_WHAT TO DO_
Below are records; output exactly the lines from the one with "일본 동시 1위</h2>" through their final line.

_EXERCISE MATERIALS_

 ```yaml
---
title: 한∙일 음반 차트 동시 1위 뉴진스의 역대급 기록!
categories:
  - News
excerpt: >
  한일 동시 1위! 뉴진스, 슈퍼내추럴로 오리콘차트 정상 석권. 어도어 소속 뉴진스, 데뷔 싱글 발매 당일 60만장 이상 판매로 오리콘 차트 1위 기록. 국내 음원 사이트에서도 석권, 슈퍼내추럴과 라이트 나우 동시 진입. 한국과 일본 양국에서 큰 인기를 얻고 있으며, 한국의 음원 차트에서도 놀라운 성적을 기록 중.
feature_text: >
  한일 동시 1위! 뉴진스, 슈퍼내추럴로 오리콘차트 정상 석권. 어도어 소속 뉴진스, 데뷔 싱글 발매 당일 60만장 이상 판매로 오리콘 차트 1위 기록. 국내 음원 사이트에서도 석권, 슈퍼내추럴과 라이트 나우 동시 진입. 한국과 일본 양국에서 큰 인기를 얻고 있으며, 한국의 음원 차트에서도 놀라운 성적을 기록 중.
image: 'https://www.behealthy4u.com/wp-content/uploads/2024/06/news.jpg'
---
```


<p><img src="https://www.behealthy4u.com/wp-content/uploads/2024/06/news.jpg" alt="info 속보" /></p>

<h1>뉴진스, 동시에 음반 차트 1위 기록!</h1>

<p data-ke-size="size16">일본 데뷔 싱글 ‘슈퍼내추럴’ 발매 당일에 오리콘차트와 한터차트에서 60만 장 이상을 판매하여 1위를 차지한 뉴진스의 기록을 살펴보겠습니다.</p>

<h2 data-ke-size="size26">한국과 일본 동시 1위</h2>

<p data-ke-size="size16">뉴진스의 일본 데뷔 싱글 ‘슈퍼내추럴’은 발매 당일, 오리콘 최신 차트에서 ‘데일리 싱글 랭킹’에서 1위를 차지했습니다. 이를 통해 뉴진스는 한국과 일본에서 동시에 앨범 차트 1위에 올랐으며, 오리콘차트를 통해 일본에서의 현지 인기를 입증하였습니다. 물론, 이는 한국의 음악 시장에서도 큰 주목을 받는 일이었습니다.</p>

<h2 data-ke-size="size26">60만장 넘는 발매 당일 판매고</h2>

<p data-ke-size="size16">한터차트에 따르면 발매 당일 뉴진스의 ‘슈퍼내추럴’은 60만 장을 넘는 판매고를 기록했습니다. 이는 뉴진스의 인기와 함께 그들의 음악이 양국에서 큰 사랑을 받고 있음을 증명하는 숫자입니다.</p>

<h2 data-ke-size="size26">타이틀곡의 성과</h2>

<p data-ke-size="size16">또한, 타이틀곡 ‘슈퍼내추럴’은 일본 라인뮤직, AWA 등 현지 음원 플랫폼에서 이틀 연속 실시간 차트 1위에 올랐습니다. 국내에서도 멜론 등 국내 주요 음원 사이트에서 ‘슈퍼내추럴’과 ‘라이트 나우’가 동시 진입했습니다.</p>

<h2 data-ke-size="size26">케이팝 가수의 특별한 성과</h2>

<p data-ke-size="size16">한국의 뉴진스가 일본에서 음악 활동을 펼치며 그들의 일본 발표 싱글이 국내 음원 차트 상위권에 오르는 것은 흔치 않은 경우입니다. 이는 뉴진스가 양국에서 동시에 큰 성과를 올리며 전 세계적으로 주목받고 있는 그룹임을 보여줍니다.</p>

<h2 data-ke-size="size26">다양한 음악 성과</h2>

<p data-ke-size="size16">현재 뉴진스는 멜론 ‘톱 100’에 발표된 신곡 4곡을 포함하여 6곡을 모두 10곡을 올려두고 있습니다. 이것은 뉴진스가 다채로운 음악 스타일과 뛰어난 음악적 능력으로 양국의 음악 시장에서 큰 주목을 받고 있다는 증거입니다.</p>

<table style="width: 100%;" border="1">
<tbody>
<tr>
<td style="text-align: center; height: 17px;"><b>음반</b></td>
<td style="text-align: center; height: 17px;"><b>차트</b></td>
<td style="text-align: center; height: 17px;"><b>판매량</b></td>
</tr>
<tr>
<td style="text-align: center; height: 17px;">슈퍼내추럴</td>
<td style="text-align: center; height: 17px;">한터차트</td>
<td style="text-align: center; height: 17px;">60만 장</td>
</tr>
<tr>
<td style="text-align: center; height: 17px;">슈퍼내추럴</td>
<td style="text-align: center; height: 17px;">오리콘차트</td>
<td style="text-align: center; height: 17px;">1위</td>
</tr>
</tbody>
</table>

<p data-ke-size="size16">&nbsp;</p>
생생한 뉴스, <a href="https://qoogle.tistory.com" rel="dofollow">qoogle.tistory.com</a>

_TASK RESPONSE_
<h2 data-ke-size="size26">한국과 일본 동시 1위</h2>

<p data-ke-size="size16">뉴진스의 일본 데뷔 싱글 ‘슈퍼내추럴’은 발매 당일, 오리콘 최신 차트에서 ‘데일리 싱글 랭킹’에서 1위를 차지했습니다. 이를 통해 뉴진스는 한국과 일본에서 동시에 앨범 차트 1위에 올랐으며, 오리콘차트를 통해 일본에서의 현지 인기를 입증하였습니다. 물론, 이는 한국의 음악 시장에서도 큰 주목을 받는 일이었습니다.</p>

<h2 data-ke-size="size26">60만장 넘는 발매 당일 판매고</h2>

<p data-ke-size="size16">한터차트에 따르면 발매 당일 뉴진스의 ‘슈퍼내추럴’은 60만 장을 넘는 판매고를 기록했습니다. 이는 뉴진스의 인기와 함께 그들의 음악이 양국에서 큰 사랑을 받고 있음을 증명하는 숫자입니다.</p>

<h2 data-ke-size="size26">타이틀곡의 성과</h2>

<p data-ke-size="size16">또한, 타이틀곡 ‘슈퍼내추럴’은 일본 라인뮤직, AWA 등 현지 음원 플랫폼에서 이틀 연속 실시간 차트 1위에 올랐습니다. 국내에서도 멜론 등 국내 주요 음원 사이트에서 ‘슈퍼내추럴’과 ‘라이트 나우’가 동시 진입했습니다.</p>

<h2 data-ke-size="size26">케이팝 가수의 특별한 성과</h2>

<p data-ke-size="size16">한국의 뉴진스가 일본에서 음악 활동을 펼치며 그들의 일본 발표 싱글이 국내 음원 차트 상위권에 오르는 것은 흔치 않은 경우입니다. 이는 뉴진스가 양국에서 동시에 큰 성과를 올리며 전 세계적으로 주목받고 있는 그룹임을 보여줍니다.</p>

<h2 data-ke-size="size26">다양한 음악 성과</h2>

<p data-ke-size="size16">현재 뉴진스는 멜론 ‘톱 100’에 발표된 신곡 4곡을 포함하여 6곡을 모두 10곡을 올려두고 있습니다. 이것은 뉴진스가 다채로운 음악 스타일과 뛰어난 음악적 능력으로 양국의 음악 시장에서 큰 주목을 받고 있다는 증거입니다.</p>

<table style="width: 100%;" border="1">
<tbody>
<tr>
<td style="text-align: center; height: 17px;"><b>음반</b></td>
<td style="text-align: center; height: 17px;"><b>차트</b></td>
<td style="text-align: center; height: 17px;"><b>판매량</b></td>
</tr>
<tr>
<td style="text-align: center; height: 17px;">슈퍼내추럴</td>
<td style="text-align: center; height: 17px;">한터차트</td>
<td style="text-align: center; height: 17px;">60만 장</td>
</tr>
<tr>
<td style="text-align: center; height: 17px;">슈퍼내추럴</td>
<td style="text-align: center; height: 17px;">오리콘차트</td>
<td style="text-align: center; height: 17px;">1위</td>
</tr>
</tbody>
</table>

<p data-ke-size="size16">&nbsp;</p>
생생한 뉴스, <a href="https://qoogle.tistory.com" rel="dofollow">qoogle.tistory.com</a>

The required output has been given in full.